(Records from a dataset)
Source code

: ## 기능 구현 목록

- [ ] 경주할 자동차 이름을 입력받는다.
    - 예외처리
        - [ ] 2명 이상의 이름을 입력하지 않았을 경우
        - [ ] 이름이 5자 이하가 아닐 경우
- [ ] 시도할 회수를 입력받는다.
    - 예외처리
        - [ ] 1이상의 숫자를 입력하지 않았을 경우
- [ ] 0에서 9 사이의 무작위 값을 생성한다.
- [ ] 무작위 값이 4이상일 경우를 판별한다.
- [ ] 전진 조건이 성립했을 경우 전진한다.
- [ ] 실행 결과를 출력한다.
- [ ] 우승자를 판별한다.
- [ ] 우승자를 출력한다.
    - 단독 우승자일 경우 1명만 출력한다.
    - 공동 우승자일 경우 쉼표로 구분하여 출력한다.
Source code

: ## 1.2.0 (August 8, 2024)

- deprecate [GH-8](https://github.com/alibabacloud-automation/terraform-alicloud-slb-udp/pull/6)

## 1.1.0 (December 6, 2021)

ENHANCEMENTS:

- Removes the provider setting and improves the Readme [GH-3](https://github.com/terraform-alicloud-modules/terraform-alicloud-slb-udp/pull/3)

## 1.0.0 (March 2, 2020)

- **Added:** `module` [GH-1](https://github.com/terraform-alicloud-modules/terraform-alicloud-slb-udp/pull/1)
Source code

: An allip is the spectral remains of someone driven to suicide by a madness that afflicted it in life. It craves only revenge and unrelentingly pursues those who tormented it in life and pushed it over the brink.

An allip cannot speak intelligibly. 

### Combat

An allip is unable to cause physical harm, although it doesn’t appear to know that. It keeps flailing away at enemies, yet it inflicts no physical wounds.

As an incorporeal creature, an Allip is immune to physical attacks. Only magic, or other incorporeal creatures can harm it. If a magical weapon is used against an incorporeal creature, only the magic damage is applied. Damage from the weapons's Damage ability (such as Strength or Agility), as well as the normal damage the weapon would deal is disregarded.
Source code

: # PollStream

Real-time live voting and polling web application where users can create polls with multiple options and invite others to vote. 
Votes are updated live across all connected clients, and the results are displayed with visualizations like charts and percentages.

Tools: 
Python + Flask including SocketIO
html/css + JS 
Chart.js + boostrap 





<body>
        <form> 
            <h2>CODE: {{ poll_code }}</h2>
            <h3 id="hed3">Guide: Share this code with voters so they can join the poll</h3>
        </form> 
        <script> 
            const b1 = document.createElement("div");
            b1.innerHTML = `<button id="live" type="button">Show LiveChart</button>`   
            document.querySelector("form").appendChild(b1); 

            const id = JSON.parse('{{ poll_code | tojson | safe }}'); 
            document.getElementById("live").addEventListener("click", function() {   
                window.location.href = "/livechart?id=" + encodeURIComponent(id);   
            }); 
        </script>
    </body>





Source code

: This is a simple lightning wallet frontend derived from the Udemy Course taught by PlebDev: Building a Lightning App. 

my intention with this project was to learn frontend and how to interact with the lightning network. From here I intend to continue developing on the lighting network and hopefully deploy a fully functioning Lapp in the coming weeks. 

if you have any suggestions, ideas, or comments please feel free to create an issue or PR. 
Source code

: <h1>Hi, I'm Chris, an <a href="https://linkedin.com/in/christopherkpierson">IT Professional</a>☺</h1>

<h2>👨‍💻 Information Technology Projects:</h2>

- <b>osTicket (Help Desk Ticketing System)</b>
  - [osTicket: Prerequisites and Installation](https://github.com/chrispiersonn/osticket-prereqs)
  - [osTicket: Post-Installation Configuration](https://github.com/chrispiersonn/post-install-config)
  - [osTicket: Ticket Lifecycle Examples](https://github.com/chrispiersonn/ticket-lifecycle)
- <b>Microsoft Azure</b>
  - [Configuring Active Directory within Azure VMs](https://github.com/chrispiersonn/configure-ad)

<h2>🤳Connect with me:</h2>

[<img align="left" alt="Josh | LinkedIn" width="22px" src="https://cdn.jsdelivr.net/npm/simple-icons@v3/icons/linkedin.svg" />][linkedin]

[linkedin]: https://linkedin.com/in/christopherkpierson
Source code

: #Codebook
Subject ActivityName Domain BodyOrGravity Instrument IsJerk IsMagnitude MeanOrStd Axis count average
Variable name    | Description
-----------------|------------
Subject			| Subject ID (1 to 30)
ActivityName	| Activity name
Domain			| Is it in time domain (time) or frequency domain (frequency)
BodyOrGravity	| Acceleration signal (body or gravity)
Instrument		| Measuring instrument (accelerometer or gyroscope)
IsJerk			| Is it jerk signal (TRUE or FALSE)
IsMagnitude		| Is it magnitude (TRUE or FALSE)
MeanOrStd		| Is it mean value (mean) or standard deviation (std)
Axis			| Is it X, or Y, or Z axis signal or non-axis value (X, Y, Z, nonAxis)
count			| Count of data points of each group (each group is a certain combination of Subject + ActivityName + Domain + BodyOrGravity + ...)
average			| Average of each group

» TASK TO CARRY OUT: Take the entries above and return all of them exactly.

» EXERCISE RESULT:
Source code

: ## 기능 구현 목록

- [ ] 경주할 자동차 이름을 입력받는다.
    - 예외처리
        - [ ] 2명 이상의 이름을 입력하지 않았을 경우
        - [ ] 이름이 5자 이하가 아닐 경우
- [ ] 시도할 회수를 입력받는다.
    - 예외처리
        - [ ] 1이상의 숫자를 입력하지 않았을 경우
- [ ] 0에서 9 사이의 무작위 값을 생성한다.
- [ ] 무작위 값이 4이상일 경우를 판별한다.
- [ ] 전진 조건이 성립했을 경우 전진한다.
- [ ] 실행 결과를 출력한다.
- [ ] 우승자를 판별한다.
- [ ] 우승자를 출력한다.
    - 단독 우승자일 경우 1명만 출력한다.
    - 공동 우승자일 경우 쉼표로 구분하여 출력한다.
Source code

: ## 1.2.0 (August 8, 2024)

- deprecate [GH-8](https://github.com/alibabacloud-automation/terraform-alicloud-slb-udp/pull/6)

## 1.1.0 (December 6, 2021)

ENHANCEMENTS:

- Removes the provider setting and improves the Readme [GH-3](https://github.com/terraform-alicloud-modules/terraform-alicloud-slb-udp/pull/3)

## 1.0.0 (March 2, 2020)

- **Added:** `module` [GH-1](https://github.com/terraform-alicloud-modules/terraform-alicloud-slb-udp/pull/1)
Source code

: An allip is the spectral remains of someone driven to suicide by a madness that afflicted it in life. It craves only revenge and unrelentingly pursues those who tormented it in life and pushed it over the brink.

An allip cannot speak intelligibly. 

### Combat

An allip is unable to cause physical harm, although it doesn’t appear to know that. It keeps flailing away at enemies, yet it inflicts no physical wounds.

As an incorporeal creature, an Allip is immune to physical attacks. Only magic, or other incorporeal creatures can harm it. If a magical weapon is used against an incorporeal creature, only the magic damage is applied. Damage from the weapons's Damage ability (such as Strength or Agility), as well as the normal damage the weapon would deal is disregarded.
Source code

: # PollStream

Real-time live voting and polling web application where users can create polls with multiple options and invite others to vote. 
Votes are updated live across all connected clients, and the results are displayed with visualizations like charts and percentages.

Tools: 
Python + Flask including SocketIO
html/css + JS 
Chart.js + boostrap 





<body>
        <form> 
            <h2>CODE: {{ poll_code }}</h2>
            <h3 id="hed3">Guide: Share this code with voters so they can join the poll</h3>
        </form> 
        <script> 
            const b1 = document.createElement("div");
            b1.innerHTML = `<button id="live" type="button">Show LiveChart</button>`   
            document.querySelector("form").appendChild(b1); 

            const id = JSON.parse('{{ poll_code | tojson | safe }}'); 
            document.getElementById("live").addEventListener("click", function() {   
                window.location.href = "/livechart?id=" + encodeURIComponent(id);   
            }); 
        </script>
    </body>





Source code

: This is a simple lightning wallet frontend derived from the Udemy Course taught by PlebDev: Building a Lightning App. 

my intention with this project was to learn frontend and how to interact with the lightning network. From here I intend to continue developing on the lighting network and hopefully deploy a fully functioning Lapp in the coming weeks. 

if you have any suggestions, ideas, or comments please feel free to create an issue or PR. 
Source code

: <h1>Hi, I'm Chris, an <a href="https://linkedin.com/in/christopherkpierson">IT Professional</a>☺</h1>

<h2>👨‍💻 Information Technology Projects:</h2>

- <b>osTicket (Help Desk Ticketing System)</b>
  - [osTicket: Prerequisites and Installation](https://github.com/chrispiersonn/osticket-prereqs)
  - [osTicket: Post-Installation Configuration](https://github.com/chrispiersonn/post-install-config)
  - [osTicket: Ticket Lifecycle Examples](https://github.com/chrispiersonn/ticket-lifecycle)
- <b>Microsoft Azure</b>
  - [Configuring Active Directory within Azure VMs](https://github.com/chrispiersonn/configure-ad)

<h2>🤳Connect with me:</h2>

[<img align="left" alt="Josh | LinkedIn" width="22px" src="https://cdn.jsdelivr.net/npm/simple-icons@v3/icons/linkedin.svg" />][linkedin]

[linkedin]: https://linkedin.com/in/christopherkpierson
Source code

: #Codebook
Subject ActivityName Domain BodyOrGravity Instrument IsJerk IsMagnitude MeanOrStd Axis count average
Variable name    | Description
-----------------|------------
Subject			| Subject ID (1 to 30)
ActivityName	| Activity name
Domain			| Is it in time domain (time) or frequency domain (frequency)
BodyOrGravity	| Acceleration signal (body or gravity)
Instrument		| Measuring instrument (accelerometer or gyroscope)
IsJerk			| Is it jerk signal (TRUE or FALSE)
IsMagnitude		| Is it magnitude (TRUE or FALSE)
MeanOrStd		| Is it mean value (mean) or standard deviation (std)
Axis			| Is it X, or Y, or Z axis signal or non-axis value (X, Y, Z, nonAxis)
count			| Count of data points of each group (each group is a certain combination of Subject + ActivityName + Domain + BodyOrGravity + ...)
average			| Average of each group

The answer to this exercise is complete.